I intended to paste that diskutil
command in, delete the last 2 and replace it with a 5 to identify my external drive, and execute. But I hit Enter by reflex ... did I mention powerful? In seven seconds, the drive I use for storage of music, movies, e-books, fonts, archived websites I’ve built, and more, was blanked. 1.5Tb of data, gone.

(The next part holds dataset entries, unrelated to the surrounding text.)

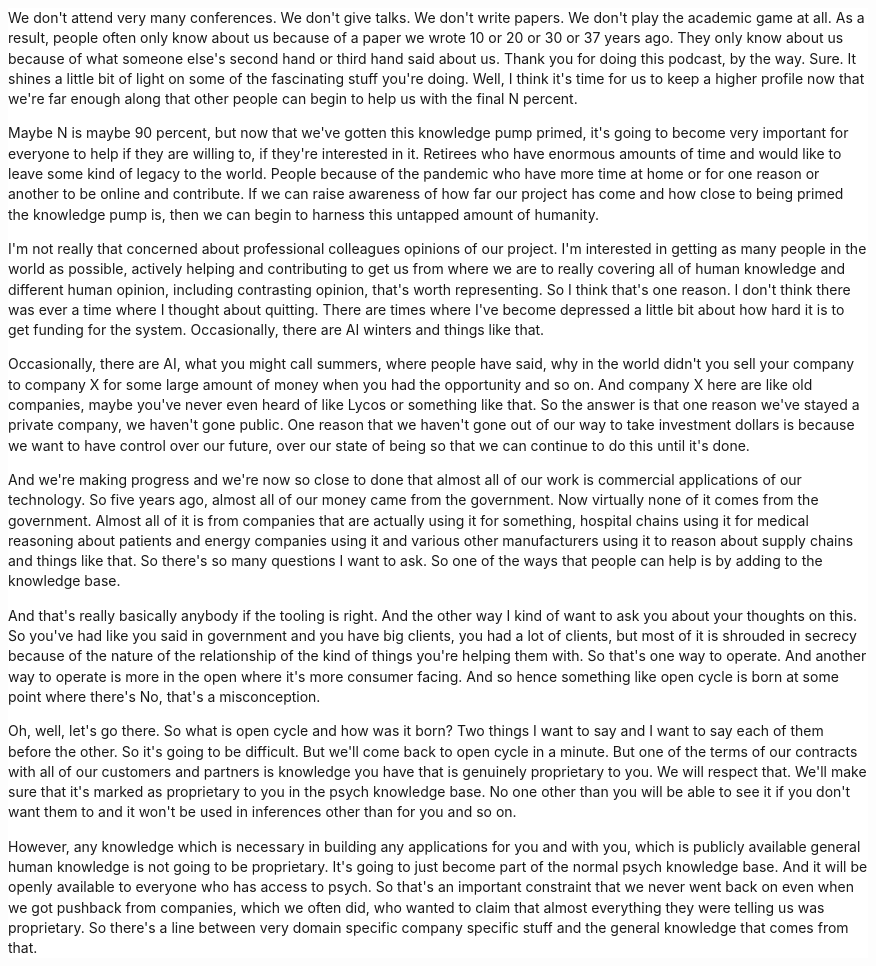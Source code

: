 We don't attend very many conferences. We don't give talks. We don't write papers. We don't play the academic game at all. As a result, people often only know about us because of a paper we wrote 10 or 20 or 30 or 37 years ago. They only know about us because of what someone else's second hand or third hand said about us. Thank you for doing this podcast, by the way. Sure. It shines a little bit of light on some of the fascinating stuff you're doing. Well, I think it's time for us to keep a higher profile now that we're far enough along that other people can begin to help us with the final N percent.

Maybe N is maybe 90 percent, but now that we've gotten this knowledge pump primed, it's going to become very important for everyone to help if they are willing to, if they're interested in it. Retirees who have enormous amounts of time and would like to leave some kind of legacy to the world. People because of the pandemic who have more time at home or for one reason or another to be online and contribute. If we can raise awareness of how far our project has come and how close to being primed the knowledge pump is, then we can begin to harness this untapped amount of humanity.

I'm not really that concerned about professional colleagues opinions of our project. I'm interested in getting as many people in the world as possible, actively helping and contributing to get us from where we are to really covering all of human knowledge and different human opinion, including contrasting opinion, that's worth representing. So I think that's one reason. I don't think there was ever a time where I thought about quitting. There are times where I've become depressed a little bit about how hard it is to get funding for the system. Occasionally, there are AI winters and things like that.

Occasionally, there are AI, what you might call summers, where people have said, why in the world didn't you sell your company to company X for some large amount of money when you had the opportunity and so on. And company X here are like old companies, maybe you've never even heard of like Lycos or something like that. So the answer is that one reason we've stayed a private company, we haven't gone public. One reason that we haven't gone out of our way to take investment dollars is because we want to have control over our future, over our state of being so that we can continue to do this until it's done.

And we're making progress and we're now so close to done that almost all of our work is commercial applications of our technology. So five years ago, almost all of our money came from the government. Now virtually none of it comes from the government. Almost all of it is from companies that are actually using it for something, hospital chains using it for medical reasoning about patients and energy companies using it and various other manufacturers using it to reason about supply chains and things like that. So there's so many questions I want to ask. So one of the ways that people can help is by adding to the knowledge base.

And that's really basically anybody if the tooling is right. And the other way I kind of want to ask you about your thoughts on this. So you've had like you said in government and you have big clients, you had a lot of clients, but most of it is shrouded in secrecy because of the nature of the relationship of the kind of things you're helping them with. So that's one way to operate. And another way to operate is more in the open where it's more consumer facing. And so hence something like open cycle is born at some point where there's No, that's a misconception.

Oh, well, let's go there. So what is open cycle and how was it born? Two things I want to say and I want to say each of them before the other. So it's going to be difficult. But we'll come back to open cycle in a minute. But one of the terms of our contracts with all of our customers and partners is knowledge you have that is genuinely proprietary to you. We will respect that. We'll make sure that it's marked as proprietary to you in the psych knowledge base. No one other than you will be able to see it if you don't want them to and it won't be used in inferences other than for you and so on.

However, any knowledge which is necessary in building any applications for you and with you, which is publicly available general human knowledge is not going to be proprietary. It's going to just become part of the normal psych knowledge base. And it will be openly available to everyone who has access to psych. So that's an important constraint that we never went back on even when we got pushback from companies, which we often did, who wanted to claim that almost everything they were telling us was proprietary. So there's a line between very domain specific company specific stuff and the general knowledge that comes from that.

Did I get an adrenaline hit? Absolutely. For seven seconds. But only for seven seconds – because I have a cloud-based backup. I use the brilliant Backblaze service, which runs constantly in the background, copying new and edited files to their server. Intelligently releasing bandwidth for other online use, it works mainly at night, or whenever there’s no other online activity, 24/7/365. The only files I might have lost would have been those created or edited in the few hours prior to my simple mistake, and afaik, there were none.
The biggest inconvenience was the time it took to recover the data. The download speed was around 25-30 Mbits/sec, and it took three days, but every byte was 100% recovered. I could have ordered a hard drive from them with the data loaded on it to be airfreighted to me, but that would have been another US$200+, and, hey, I was supposed to be doing an economical upgrade.
Backblaze costs me under US$5 a month; that’s peanuts for this level of peace of mind. I opened the account five years ago to back up my image archive, which is my primary business asset, but their service offers unlimited storage, so it was a no-brainer to add my other drives as well.
At least my problem wasn’t terminal.